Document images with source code
═══
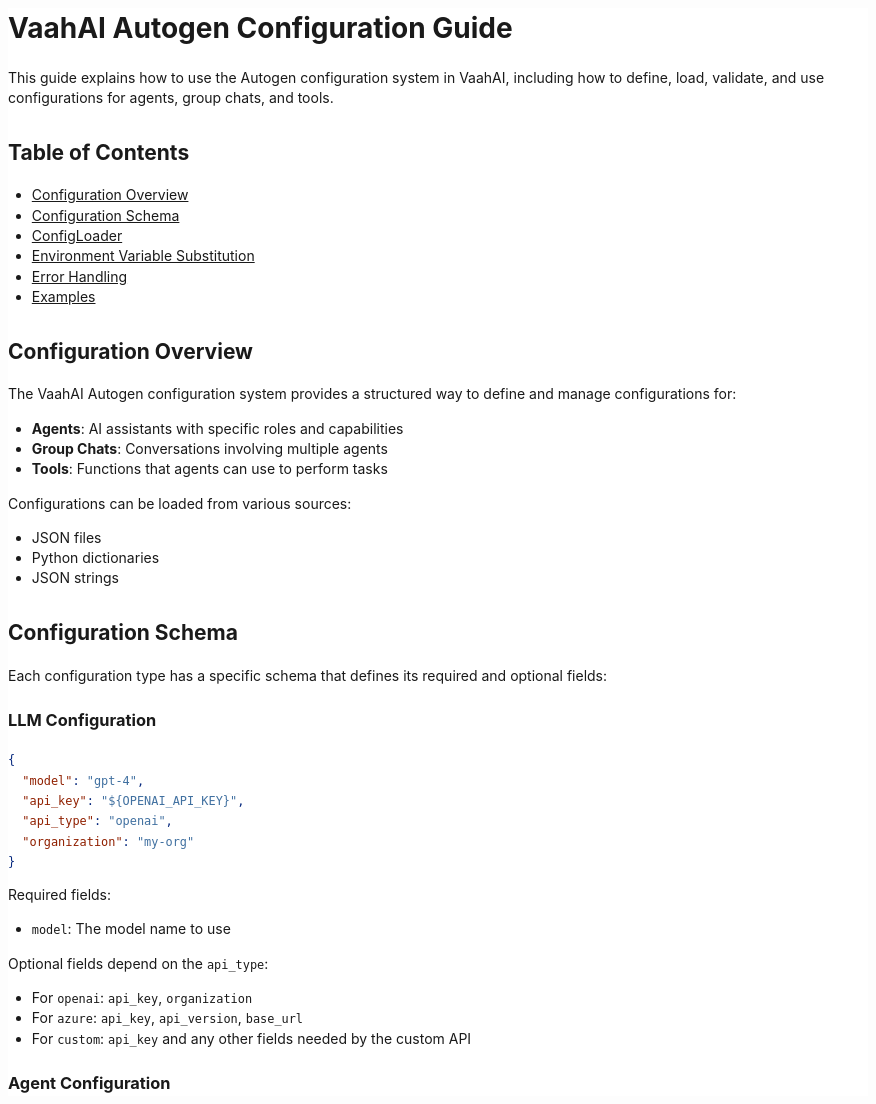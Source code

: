# VaahAI Autogen Configuration Guide

This guide explains how to use the Autogen configuration system in VaahAI, including how to define, load, validate, and use configurations for agents, group chats, and tools.

## Table of Contents
- [Configuration Overview](#configuration-overview)
- [Configuration Schema](#configuration-schema)
- [ConfigLoader](#configloader)
- [Environment Variable Substitution](#environment-variable-substitution)
- [Error Handling](#error-handling)
- [Examples](#examples)

## Configuration Overview

The VaahAI Autogen configuration system provides a structured way to define and manage configurations for:

- **Agents**: AI assistants with specific roles and capabilities
- **Group Chats**: Conversations involving multiple agents
- **Tools**: Functions that agents can use to perform tasks

Configurations can be loaded from various sources:
- JSON files
- Python dictionaries
- JSON strings

## Configuration Schema

Each configuration type has a specific schema that defines its required and optional fields:

### LLM Configuration

```json
{
  "model": "gpt-4",
  "api_key": "${OPENAI_API_KEY}",
  "api_type": "openai",
  "organization": "my-org"
}
```

Required fields:
- `model`: The model name to use

Optional fields depend on the `api_type`:
- For `openai`: `api_key`, `organization`
- For `azure`: `api_key`, `api_version`, `base_url`
- For `custom`: `api_key` and any other fields needed by the custom API

### Agent Configuration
═══
Please set down only the lines from the first line of the records above through the line that has "- [Configuration Schema](#configuration-schema)", exactly, and not the pictures.

Source code

:# VaahAI Autogen Configuration Guide

This guide explains how to use the Autogen configuration system in VaahAI, including how to define, load, validate, and use configurations for agents, group chats, and tools.

## Table of Contents
- [Configuration Overview](#configuration-overview)
- [Configuration Schema](#configuration-schema)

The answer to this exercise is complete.